I am all for getting the nutrients we need from our food, but unfortunately this is becoming more and more difficult for a variety of reasons. One of these is the declining quality of the soil that conventional produce is grown in. If a nutrient isn’t in the soil, it cannot be in the food. This means that as the soil becomes increasingly nutrient-deficient, so too does our food. Typically, only three nutrients are fertilised back into the soil in conventionally-grown produce – nitrogen, potassium and phosphorus. That means there are 52 missing.
One thing we don’t often consider is the accessibility of produce all year round. Many of us are incredibly fortunate to have access to many types of fruits and vegetables year-round. However, a move away from seasonal eating often means we may choose produce that was harvested some time ago, and as plant foods age, nutrient content decreases. So, aside from the environmental benefits, this is another reason why sticking to local and seasonal produce is beneficial.
There are also times in our lives when some nutrients may be required at levels higher than can easily be supplied by food. For example, during pregnancy, if our way of eating omits certain foods, or when we are chronically stressed. Our biochemical stress response depletes certain nutrients. Too many people accept that they are tired and lacking in energy as a result of living busy lives. Sometimes, nutritional support is necessary even if we eat exceptionally well, although research shows that many New Zealanders do not.

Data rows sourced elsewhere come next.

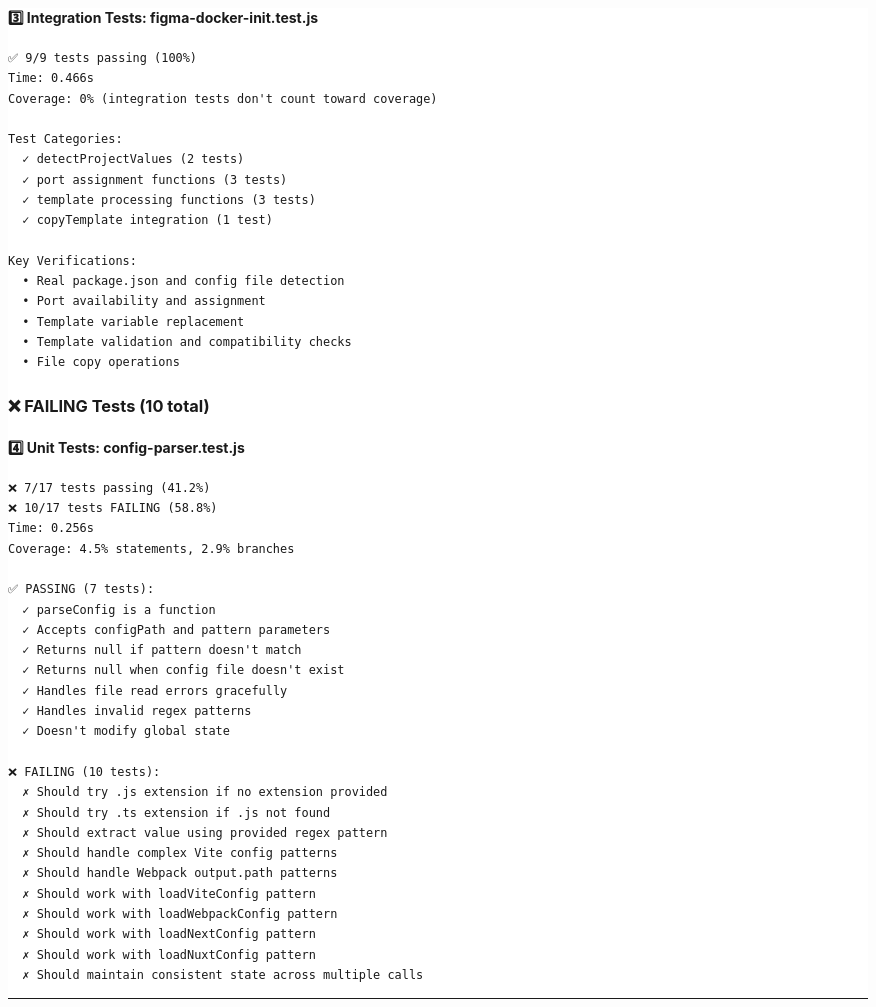 #### 3️⃣ Integration Tests: figma-docker-init.test.js
```
✅ 9/9 tests passing (100%)
Time: 0.466s
Coverage: 0% (integration tests don't count toward coverage)

Test Categories:
  ✓ detectProjectValues (2 tests)
  ✓ port assignment functions (3 tests)
  ✓ template processing functions (3 tests)
  ✓ copyTemplate integration (1 test)

Key Verifications:
  • Real package.json and config file detection
  • Port availability and assignment
  • Template variable replacement
  • Template validation and compatibility checks
  • File copy operations
```

### ❌ FAILING Tests (10 total)

#### 4️⃣ Unit Tests: config-parser.test.js
```
❌ 7/17 tests passing (41.2%)
❌ 10/17 tests FAILING (58.8%)
Time: 0.256s
Coverage: 4.5% statements, 2.9% branches

✅ PASSING (7 tests):
  ✓ parseConfig is a function
  ✓ Accepts configPath and pattern parameters
  ✓ Returns null if pattern doesn't match
  ✓ Returns null when config file doesn't exist
  ✓ Handles file read errors gracefully
  ✓ Handles invalid regex patterns
  ✓ Doesn't modify global state

❌ FAILING (10 tests):
  ✗ Should try .js extension if no extension provided
  ✗ Should try .ts extension if .js not found
  ✗ Should extract value using provided regex pattern
  ✗ Should handle complex Vite config patterns
  ✗ Should handle Webpack output.path patterns
  ✗ Should work with loadViteConfig pattern
  ✗ Should work with loadWebpackConfig pattern
  ✗ Should work with loadNextConfig pattern
  ✗ Should work with loadNuxtConfig pattern
  ✗ Should maintain consistent state across multiple calls
```

---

Another important consideration is the difference between the minimum intakes required to prevent overt nutritional deficiencies versus optimal nutrient intakes for outstanding health. The Recommended Dietary Intakes (RDIs) are set at the amounts required to prevent deficiency. However, for certain nutrients higher intakes are associated with health benefits. With that said, it is NOT a case of “the more the better” – too much of a particular nutrient can often be just as detrimental as too little.
Nutrition needs to be complete and balanced, so eat well and supplement wisely. It’s vital to understand that nothing in the entire world can replace a highly nutritious way of eating. Supplements are designed to supplement – not replace – a nourishing diet. But not all supplements are created equally. The quality and the source of the nutrients, as well as what they are combined with, all play a role in how your body absorbs and uses them.
Research shows that when nutrients are delivered from a food source, they are absorbed and utilised by our bodies more effectively than when we consume those that have been created synthetically in a laboratory. You don’t want to be wasting money on nutritional supplements that aren’t highly bioavailable or that contain nutrients in inappropriate amounts for your needs, so obtaining individualised advice from an experienced nutrition professional can be very beneficial. They also typically have access to higher quality practitioner-range supplements, which tend to be more effective. Remember, when it comes to supplements, quality matters.